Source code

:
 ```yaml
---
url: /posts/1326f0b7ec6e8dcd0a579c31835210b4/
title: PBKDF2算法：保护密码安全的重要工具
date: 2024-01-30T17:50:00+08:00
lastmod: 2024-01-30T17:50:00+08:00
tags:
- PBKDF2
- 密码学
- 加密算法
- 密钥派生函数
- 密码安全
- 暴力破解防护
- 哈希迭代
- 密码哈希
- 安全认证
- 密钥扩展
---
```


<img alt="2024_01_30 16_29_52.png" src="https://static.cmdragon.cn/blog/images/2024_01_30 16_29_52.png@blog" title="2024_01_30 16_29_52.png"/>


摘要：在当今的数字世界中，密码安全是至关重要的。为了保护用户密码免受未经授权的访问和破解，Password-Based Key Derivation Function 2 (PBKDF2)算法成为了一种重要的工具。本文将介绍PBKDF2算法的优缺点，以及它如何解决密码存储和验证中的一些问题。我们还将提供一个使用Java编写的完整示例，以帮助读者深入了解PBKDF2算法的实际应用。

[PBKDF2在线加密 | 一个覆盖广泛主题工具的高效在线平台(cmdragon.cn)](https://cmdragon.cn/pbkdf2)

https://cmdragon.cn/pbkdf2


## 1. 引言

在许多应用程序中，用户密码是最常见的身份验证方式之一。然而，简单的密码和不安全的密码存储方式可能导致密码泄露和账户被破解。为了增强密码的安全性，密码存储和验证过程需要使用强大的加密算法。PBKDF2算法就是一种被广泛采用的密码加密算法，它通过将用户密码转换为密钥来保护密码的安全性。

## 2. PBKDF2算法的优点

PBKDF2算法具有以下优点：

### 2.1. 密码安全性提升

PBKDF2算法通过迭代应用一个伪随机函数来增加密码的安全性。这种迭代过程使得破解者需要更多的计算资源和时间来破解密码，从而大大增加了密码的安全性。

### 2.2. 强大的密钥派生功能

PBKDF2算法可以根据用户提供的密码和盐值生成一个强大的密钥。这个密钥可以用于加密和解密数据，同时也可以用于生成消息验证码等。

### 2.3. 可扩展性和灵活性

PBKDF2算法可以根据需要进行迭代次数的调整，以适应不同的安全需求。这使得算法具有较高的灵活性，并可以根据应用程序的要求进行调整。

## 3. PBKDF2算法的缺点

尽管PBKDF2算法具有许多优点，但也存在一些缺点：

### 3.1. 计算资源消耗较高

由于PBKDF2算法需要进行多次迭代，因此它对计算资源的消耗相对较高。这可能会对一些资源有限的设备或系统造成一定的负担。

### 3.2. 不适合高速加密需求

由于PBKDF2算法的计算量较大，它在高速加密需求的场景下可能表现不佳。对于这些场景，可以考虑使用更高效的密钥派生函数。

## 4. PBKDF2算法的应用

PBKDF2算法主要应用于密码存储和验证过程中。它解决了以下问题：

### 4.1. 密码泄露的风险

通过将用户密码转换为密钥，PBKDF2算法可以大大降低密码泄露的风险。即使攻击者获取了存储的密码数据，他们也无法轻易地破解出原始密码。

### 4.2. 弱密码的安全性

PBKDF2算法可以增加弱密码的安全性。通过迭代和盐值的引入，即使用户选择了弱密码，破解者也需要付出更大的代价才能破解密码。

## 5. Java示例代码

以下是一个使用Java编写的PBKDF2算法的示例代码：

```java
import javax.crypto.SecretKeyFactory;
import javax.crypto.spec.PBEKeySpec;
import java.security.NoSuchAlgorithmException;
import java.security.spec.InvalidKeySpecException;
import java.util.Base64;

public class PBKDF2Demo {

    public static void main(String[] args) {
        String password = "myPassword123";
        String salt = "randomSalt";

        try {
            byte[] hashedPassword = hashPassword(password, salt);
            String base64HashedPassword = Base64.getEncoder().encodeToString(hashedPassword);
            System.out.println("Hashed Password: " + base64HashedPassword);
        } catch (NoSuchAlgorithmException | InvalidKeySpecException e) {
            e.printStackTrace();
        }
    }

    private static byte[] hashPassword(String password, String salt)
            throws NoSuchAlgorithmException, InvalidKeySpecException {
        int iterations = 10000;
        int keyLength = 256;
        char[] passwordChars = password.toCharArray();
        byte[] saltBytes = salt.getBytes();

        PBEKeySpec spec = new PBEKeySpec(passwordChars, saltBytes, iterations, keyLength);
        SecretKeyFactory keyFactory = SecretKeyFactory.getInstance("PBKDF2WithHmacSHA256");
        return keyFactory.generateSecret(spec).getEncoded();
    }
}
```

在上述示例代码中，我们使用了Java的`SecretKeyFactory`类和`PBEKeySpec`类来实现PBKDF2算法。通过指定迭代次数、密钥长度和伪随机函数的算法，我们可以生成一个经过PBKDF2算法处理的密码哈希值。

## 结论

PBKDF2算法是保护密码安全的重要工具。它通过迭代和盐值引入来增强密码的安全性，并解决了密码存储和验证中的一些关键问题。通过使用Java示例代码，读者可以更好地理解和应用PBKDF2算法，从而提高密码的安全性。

━━━━━━━━━━━━━━━━

### Your instructions
Lines holding "saltBytes": copy each one from the records above.

### The answer
        byte[] saltBytes = salt.getBytes();
        PBEKeySpec spec = new PBEKeySpec(passwordChars, saltBytes, iterations, keyLength);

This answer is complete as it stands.